Finora i trapianti in utero avevano permesso di correggere malattie del sangue, come quelle del sistema immunitario. I risultati ottenuti in Italia e Svezia sono paragonabili a quelli ottenuti negli Stati Uniti con trapianti eseguiti dopo la nascita, ma in quei casi e' stato necessario ricoverare i bambini e poi sottoporli ad una terapia immunosoppressiva, come in un qualsiasi altro trapianto. "In malattie di questo tipo -ha osservato Porta- la grande scommessa e' intervenire sempre piu' precocemente, non c'e' dubbio che l'ideale sia intervenire prima della nascita". Porta e Wegstren sono convinti che distrofia muscolare e malattie metaboliche, come la malattia di Gaucher, potranno essere i prossimi bersagli del trapianto di cellule staminali in utero.
"Sono dati molto incoraggianti", ha detto il pioniere dei trapianti in utero in Italia, Alberto Ugazio, ora direttore del Dipartimento di Medicina pediatrica dell'ospedale pediatrico di Roma Bambino Gesu'. Sebbene questi primi interventi riguardino una malattia rara, ha aggiunto, non ci sono dubbi che "si esce da un ambito ematologico e potenzialmente diventa possibile intervenire in utero su un vasto numero di malattie". Lo stesso Ugazio aveva eseguito i primi trapianti in utero per curare una malattia del sangue, una grave forma di immunodeficienza congenita. Adesso il suo obiettivo e' la cura in utero della talassemia. "Stiamo conducendo test sui topi, ma ci sono ancora molti problemi da superare".

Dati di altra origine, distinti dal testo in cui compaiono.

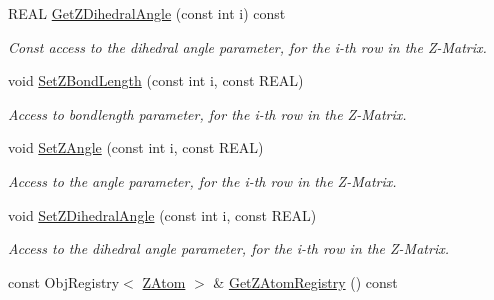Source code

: \begin{DoxyCompactItemize}
\mbox{\label{class_obj_cryst_1_1_z_scatterer_ad3660563f646c8dc1ffd939f507223ef}} 
R\+E\+AL \mbox{\hyperlink{class_obj_cryst_1_1_z_scatterer_ad3660563f646c8dc1ffd939f507223ef}{Get\+Z\+Dihedral\+Angle}} (const int i) const
\begin{DoxyCompactList}\small\item\em Const access to the dihedral angle parameter, for the i-\/th row in the Z-\/\+Matrix. \end{DoxyCompactList}\item 
\mbox{\label{class_obj_cryst_1_1_z_scatterer_acbad23f36916911878e3179fb70c62ba}} 
void \mbox{\hyperlink{class_obj_cryst_1_1_z_scatterer_acbad23f36916911878e3179fb70c62ba}{Set\+Z\+Bond\+Length}} (const int i, const R\+E\+AL)
\begin{DoxyCompactList}\small\item\em Access to bondlength parameter, for the i-\/th row in the Z-\/\+Matrix. \end{DoxyCompactList}\item 
\mbox{\label{class_obj_cryst_1_1_z_scatterer_a20e056b613cfcb83be567c672df7fca6}} 
void \mbox{\hyperlink{class_obj_cryst_1_1_z_scatterer_a20e056b613cfcb83be567c672df7fca6}{Set\+Z\+Angle}} (const int i, const R\+E\+AL)
\begin{DoxyCompactList}\small\item\em Access to the angle parameter, for the i-\/th row in the Z-\/\+Matrix. \end{DoxyCompactList}\item 
\mbox{\label{class_obj_cryst_1_1_z_scatterer_a75a9bc717dd7c1fae40ad53176017bd6}} 
void \mbox{\hyperlink{class_obj_cryst_1_1_z_scatterer_a75a9bc717dd7c1fae40ad53176017bd6}{Set\+Z\+Dihedral\+Angle}} (const int i, const R\+E\+AL)
\begin{DoxyCompactList}\small\item\em Access to the dihedral angle parameter, for the i-\/th row in the Z-\/\+Matrix. \end{DoxyCompactList}\item 
\mbox{\label{class_obj_cryst_1_1_z_scatterer_a32f2d6afffcc233ee314f365053fcc43}} 
const Obj\+Registry$<$ \mbox{\hyperlink{class_obj_cryst_1_1_z_atom}{Z\+Atom}} $>$ \& \mbox{\hyperlink{class_obj_cryst_1_1_z_scatterer_a32f2d6afffcc233ee314f365053fcc43}{Get\+Z\+Atom\+Registry}} () const

\end{DoxyCompactItemize}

Anche per Salvatore Mancuso, dell'universita' Cattolica di Roma, "si comincia a intravedere la possibilita' di considerare la possibilita' di una terapia prenatale". Una possibilita' ed una speranza, ha osservato, che riguarda soprattutto "le coppie che ricevono dalla diagnosi prenatale una risposta avversa". Per Mancuso "si aprono sicuramente soluzioni terapeutiche", anche per quanto riguarda la possibilita' di utilizzare le cellule staminali come vettori per la terapia genica. I risultati, ha concluso, potrebbero non essere lontanissimi: "si marcia a piccoli passi, ma con realizzazioni concrete che aprono nuove strade".

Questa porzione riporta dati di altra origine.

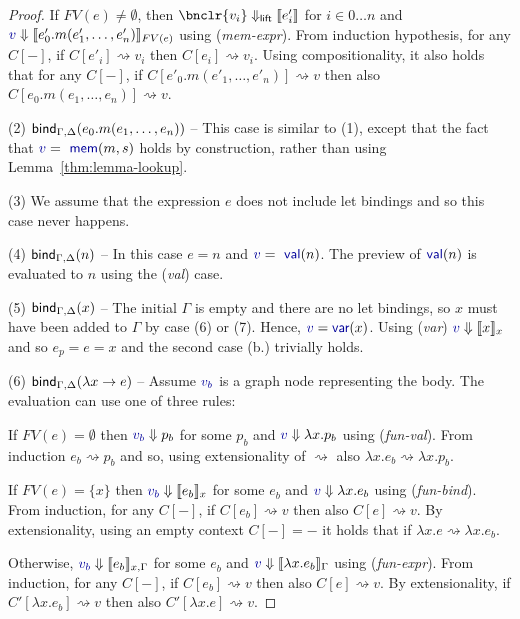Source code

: \documentclass[sigplan,10pt]{acmart}\settopmatter{printfolios=true,printccs=false,printacmref=false}
\theoremstyle{plain}
\theoremstyle{definition}
\newcommand{\ident}[1]{\textnormal{\sffamily #1}}
\newcommand{\bndclr}[1]{\textcolor{kvdclr}{#1}}
\newcommand{\bnd}[1]{\textnormal{\textcolor{kvdclr}{\sffamily #1}}}
\begin{document}
\begin{proof}
  If $FV(e)\neq\emptyset$, then $\bnclr{v_i} \Downarrow_\ident{lift} \llbracket e'_i \rrbracket$ for $i\in 0\ldots n$ and 
  $\bndclr{v}\Downarrow \llbracket e'_0.m(e'_1, \ldots, e'_n) \rrbracket_{FV(e)}$ using (\emph{mem-expr}).
  From induction hypothesis, for any $C[-]$, if $C[e'_i] \rightsquigarrow v_i$ then $C[e_i] \rightsquigarrow v_i$.
  Using compositionality, it also holds that for any $C[-]$, if $C[e'_0.m(e'_1, \ldots, e'_n)]\rightsquigarrow v$
  then also $C[e_0.m(e_1, \ldots, e_n)] \rightsquigarrow v$.   
  
\vspace{0.75em}\noindent(2) $\ident{bind}_{\Gamma, \Delta}(e_0.m(e_1, \ldots, e_n))$ --
  This case is similar to (1), except that the fact that $\bndclr{v} = \bnd{mem}(m, s)$
  holds by construction, rather than using Lemma~\ref{thm:lemma-lookup}.

\vspace{0.75em}\noindent(3) We assume that the expression $e$ does not include let bindings and
  so this case never happens.

\vspace{0.75em}\noindent(4) $\ident{bind}_{\Gamma, \Delta}(n)$ -- In this case $e=n$ and $\bndclr{v} = \bnd{val}(n)$. The preview of
  $\bnd{val}(n)$ is evaluated to $n$ using the (\emph{val}) case.

\vspace{0.75em}\noindent(5) $\ident{bind}_{\Gamma, \Delta}(x)$ -- The initial $\Gamma$ is empty and
  there are no let bindings, so $x$ must have been added to $\Gamma$ by case (6) or (7). Hence,
  $\bndclr{v}=\bnd{var}(x)$. Using (\emph{var}) $\bndclr{v}\Downarrow \llbracket x \rrbracket_{x}$
  and so $e_p = e = x$ and the second case (b.) trivially holds.  

\vspace{0.75em}\noindent(6) $\ident{bind}_{\Gamma, \Delta}(\lambda x\rightarrow e)$ -- Assume
  $\bndclr{v_b}$ is a graph node representing the body. The evaluation can use one of three rules: 
  
  If $FV(e)=\emptyset$ then $\bndclr{v_b}\Downarrow p_b$ for some $p_b$ and $\bndclr{v}\Downarrow \lambda x.p_b$ 
  using (\emph{fun-val}). From induction $e_b \rightsquigarrow p_b$
  and so, using extensionality of $\rightsquigarrow$ also $\lambda x.e_b \rightsquigarrow \lambda x.p_b$.

  If $FV(e)=\{x\}$ then $\bndclr{v_b}\Downarrow \llbracket e_b \rrbracket_x$ for some $e_b$ and
  $\bndclr{v}\Downarrow \lambda x.e_b$ using (\emph{fun-bind}). From 
  induction, for any $C[-]$, if $C[e_b] \rightsquigarrow v$ then also $C[e] \rightsquigarrow v$.
  By extensionality, using an empty context $C[-]=-$ it holds that if $\lambda x.e \rightsquigarrow \lambda x.e_b$.

  Otherwise, $\bndclr{v_b}\Downarrow \llbracket e_b \rrbracket_{x,\Gamma}$ for some $e_b$ and
  $\bndclr{v}\Downarrow \llbracket\lambda x.e_b\rrbracket_\Gamma$ using (\emph{fun-expr}). From
  induction, for any $C[-]$, if $C[e_b] \rightsquigarrow v$ then also $C[e] \rightsquigarrow v$.
  By extensionality, if $C'[\lambda x.e_b] \rightsquigarrow v$ then also
  $C'[\lambda x.e] \rightsquigarrow v$.
\end{proof}
\end{document}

Ottimista anche il direttore scientifico dell'Istituto San Raffaele di Milano, Claudio Bordignon, secondo il quale "oggi siamo alla soglia di altre applicazioni del trapianto e della terapia genica in utero". Le prime malattie curate con questo approccio, ha aggiunto, sono stati difetti del sistema immunitario ed i bambini, curati e guariti, hanno ormai 4-5 anni. "E' realistico pensare che nei prossimi cinque anni terapia genica e trapianto in utero possano essere utilizzati per curare talassemie, alcune forme di distrofia muscolare e malattie neurodegenerative", come le malattie metaboliche che provocano l'accumulo di materiale tossico nel Sistema nervoso centrale. Un'altra frontiera, ha aggiunto, e' riuscire a curare tessuti che sarebbe difficilissimo, addirittura impossibile, sostituire dopo la nascita, come la pelle.
Apprezzamenti sono arrivati anche dal ministro della Salute Girolamo Sirchia, il gruppo di Fulvio Porta "e' molto valido ed esperto, ha gia' effettuato in passato interventi di questo genere: rappresenta una punta avanzata nello scenario italiano". Il trapianto delle staminali in utero, ha aggiunto Sirchia, "fa parte di un loro programma gia' in corso da diversi anni, e assolutamente innovativo".